Problem to solve: Lines with the word "constrain" are the ones wanted. Copy each of them from the entries below.

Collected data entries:
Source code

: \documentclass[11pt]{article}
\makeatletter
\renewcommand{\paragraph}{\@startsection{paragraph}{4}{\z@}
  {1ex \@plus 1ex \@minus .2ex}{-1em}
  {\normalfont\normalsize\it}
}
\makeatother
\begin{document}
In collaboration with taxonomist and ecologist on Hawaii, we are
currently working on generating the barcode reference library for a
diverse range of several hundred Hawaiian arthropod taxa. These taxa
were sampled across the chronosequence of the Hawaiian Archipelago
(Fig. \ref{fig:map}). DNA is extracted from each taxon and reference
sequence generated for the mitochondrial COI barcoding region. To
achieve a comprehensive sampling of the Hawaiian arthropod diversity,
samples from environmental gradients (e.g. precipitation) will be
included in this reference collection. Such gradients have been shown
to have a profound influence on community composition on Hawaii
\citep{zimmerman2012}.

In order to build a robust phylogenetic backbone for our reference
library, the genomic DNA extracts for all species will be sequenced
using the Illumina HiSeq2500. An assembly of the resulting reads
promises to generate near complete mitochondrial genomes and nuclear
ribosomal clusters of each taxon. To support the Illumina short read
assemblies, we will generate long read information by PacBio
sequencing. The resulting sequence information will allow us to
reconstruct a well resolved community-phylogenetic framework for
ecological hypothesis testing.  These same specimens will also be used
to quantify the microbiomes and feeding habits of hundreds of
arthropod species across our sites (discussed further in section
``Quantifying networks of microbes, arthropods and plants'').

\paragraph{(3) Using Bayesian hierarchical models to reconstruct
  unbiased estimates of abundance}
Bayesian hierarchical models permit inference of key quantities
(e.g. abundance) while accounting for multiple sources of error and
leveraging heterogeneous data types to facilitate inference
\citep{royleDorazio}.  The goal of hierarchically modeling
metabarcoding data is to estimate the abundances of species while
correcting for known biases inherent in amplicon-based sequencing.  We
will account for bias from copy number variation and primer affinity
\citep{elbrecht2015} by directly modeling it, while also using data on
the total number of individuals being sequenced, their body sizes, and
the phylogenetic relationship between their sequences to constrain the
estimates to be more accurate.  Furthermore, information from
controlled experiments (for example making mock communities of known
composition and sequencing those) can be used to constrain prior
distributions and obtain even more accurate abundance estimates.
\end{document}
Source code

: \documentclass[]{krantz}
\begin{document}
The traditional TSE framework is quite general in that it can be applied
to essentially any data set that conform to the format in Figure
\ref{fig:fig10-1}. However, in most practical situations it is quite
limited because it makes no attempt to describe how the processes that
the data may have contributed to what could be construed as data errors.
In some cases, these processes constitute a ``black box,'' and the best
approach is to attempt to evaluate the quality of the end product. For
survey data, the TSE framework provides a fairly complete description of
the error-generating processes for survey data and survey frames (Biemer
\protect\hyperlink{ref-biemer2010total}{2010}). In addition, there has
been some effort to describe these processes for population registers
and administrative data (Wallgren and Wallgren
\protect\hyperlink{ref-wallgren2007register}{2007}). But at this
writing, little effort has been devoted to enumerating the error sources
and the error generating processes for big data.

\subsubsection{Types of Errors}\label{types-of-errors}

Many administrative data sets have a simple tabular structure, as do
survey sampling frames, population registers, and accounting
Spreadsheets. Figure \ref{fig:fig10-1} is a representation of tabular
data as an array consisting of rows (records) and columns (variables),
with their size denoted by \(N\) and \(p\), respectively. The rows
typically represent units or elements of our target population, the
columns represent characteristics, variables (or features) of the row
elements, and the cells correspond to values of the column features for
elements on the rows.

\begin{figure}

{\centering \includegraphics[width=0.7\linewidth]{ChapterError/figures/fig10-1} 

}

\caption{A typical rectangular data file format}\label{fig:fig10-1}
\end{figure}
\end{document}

Response area:
the phylogenetic relationship between their sequences to constrain the
composition and sequencing those) can be used to constrain prior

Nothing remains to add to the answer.